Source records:
* * * * *

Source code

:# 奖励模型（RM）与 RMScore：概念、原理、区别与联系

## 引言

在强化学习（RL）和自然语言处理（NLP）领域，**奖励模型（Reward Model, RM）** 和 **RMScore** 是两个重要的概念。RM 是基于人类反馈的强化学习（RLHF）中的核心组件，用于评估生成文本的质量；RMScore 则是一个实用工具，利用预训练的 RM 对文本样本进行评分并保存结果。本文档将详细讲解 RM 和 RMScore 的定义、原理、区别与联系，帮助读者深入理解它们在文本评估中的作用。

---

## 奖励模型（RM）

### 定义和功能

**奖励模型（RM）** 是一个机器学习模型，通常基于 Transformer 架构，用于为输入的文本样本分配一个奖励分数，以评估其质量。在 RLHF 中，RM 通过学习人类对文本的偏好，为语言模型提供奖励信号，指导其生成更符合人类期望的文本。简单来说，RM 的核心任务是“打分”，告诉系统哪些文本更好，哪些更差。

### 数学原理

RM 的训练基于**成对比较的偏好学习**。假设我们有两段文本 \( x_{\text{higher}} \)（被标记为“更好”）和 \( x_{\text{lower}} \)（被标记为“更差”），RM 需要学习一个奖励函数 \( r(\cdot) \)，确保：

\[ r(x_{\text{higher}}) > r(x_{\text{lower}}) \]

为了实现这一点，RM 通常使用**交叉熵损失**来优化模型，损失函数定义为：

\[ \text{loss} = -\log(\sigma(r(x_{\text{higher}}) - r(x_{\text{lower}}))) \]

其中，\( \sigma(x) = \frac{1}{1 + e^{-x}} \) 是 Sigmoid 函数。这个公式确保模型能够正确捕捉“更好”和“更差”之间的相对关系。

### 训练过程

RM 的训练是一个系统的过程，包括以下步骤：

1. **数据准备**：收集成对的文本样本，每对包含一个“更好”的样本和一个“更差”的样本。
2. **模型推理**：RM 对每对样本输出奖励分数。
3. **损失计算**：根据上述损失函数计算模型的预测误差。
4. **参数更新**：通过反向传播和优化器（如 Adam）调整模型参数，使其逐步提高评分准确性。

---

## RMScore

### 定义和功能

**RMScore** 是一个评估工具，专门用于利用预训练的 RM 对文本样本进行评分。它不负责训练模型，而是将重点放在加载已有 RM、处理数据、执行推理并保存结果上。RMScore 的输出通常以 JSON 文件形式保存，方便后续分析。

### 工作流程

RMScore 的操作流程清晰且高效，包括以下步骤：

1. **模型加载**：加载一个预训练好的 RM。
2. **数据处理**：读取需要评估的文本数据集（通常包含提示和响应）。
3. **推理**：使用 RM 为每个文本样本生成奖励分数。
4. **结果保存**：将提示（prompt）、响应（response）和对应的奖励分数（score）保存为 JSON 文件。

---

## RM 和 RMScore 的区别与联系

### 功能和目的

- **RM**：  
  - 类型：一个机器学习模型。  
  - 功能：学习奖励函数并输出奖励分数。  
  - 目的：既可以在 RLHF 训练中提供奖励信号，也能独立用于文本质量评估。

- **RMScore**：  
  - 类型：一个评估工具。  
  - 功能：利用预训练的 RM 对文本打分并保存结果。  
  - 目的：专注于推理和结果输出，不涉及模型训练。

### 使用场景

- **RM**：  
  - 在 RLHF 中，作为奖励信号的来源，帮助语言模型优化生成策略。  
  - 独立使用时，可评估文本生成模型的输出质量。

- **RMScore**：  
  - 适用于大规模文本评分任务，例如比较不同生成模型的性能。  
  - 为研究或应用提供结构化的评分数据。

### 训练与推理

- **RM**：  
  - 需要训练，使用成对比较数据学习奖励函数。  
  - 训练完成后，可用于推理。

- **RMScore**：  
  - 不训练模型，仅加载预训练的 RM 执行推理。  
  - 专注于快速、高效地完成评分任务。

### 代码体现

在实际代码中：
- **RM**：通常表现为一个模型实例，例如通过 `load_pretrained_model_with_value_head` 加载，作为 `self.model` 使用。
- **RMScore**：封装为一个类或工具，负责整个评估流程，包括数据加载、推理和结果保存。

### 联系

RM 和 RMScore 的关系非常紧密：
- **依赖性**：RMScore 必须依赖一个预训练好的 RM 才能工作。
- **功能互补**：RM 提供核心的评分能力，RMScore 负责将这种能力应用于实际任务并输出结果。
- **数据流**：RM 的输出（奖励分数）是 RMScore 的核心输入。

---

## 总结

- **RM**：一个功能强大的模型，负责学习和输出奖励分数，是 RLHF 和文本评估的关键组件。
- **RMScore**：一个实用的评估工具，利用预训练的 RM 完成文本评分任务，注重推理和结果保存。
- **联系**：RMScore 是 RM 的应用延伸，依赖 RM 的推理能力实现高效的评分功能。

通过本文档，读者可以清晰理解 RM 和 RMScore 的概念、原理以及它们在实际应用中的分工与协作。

* * * * *

THE TASK ->
Could you restate word for word the lines above, from the one that contains "3. **损失计算**：根据上述损失函数计算模型的预测误差。" through the one that contains "- 目的：既可以在 RLHF 训练中提供奖励信号，也能独立用于文本质量评估。", and no others?

YOUR RESPONSE ->
3. **损失计算**：根据上述损失函数计算模型的预测误差。
4. **参数更新**：通过反向传播和优化器（如 Adam）调整模型参数，使其逐步提高评分准确性。

---

## RMScore

### 定义和功能

**RMScore** 是一个评估工具，专门用于利用预训练的 RM 对文本样本进行评分。它不负责训练模型，而是将重点放在加载已有 RM、处理数据、执行推理并保存结果上。RMScore 的输出通常以 JSON 文件形式保存，方便后续分析。

### 工作流程

RMScore 的操作流程清晰且高效，包括以下步骤：

1. **模型加载**：加载一个预训练好的 RM。
2. **数据处理**：读取需要评估的文本数据集（通常包含提示和响应）。
3. **推理**：使用 RM 为每个文本样本生成奖励分数。
4. **结果保存**：将提示（prompt）、响应（response）和对应的奖励分数（score）保存为 JSON 文件。

---

## RM 和 RMScore 的区别与联系

### 功能和目的

- **RM**：  
  - 类型：一个机器学习模型。  
  - 功能：学习奖励函数并输出奖励分数。  
  - 目的：既可以在 RLHF 训练中提供奖励信号，也能独立用于文本质量评估。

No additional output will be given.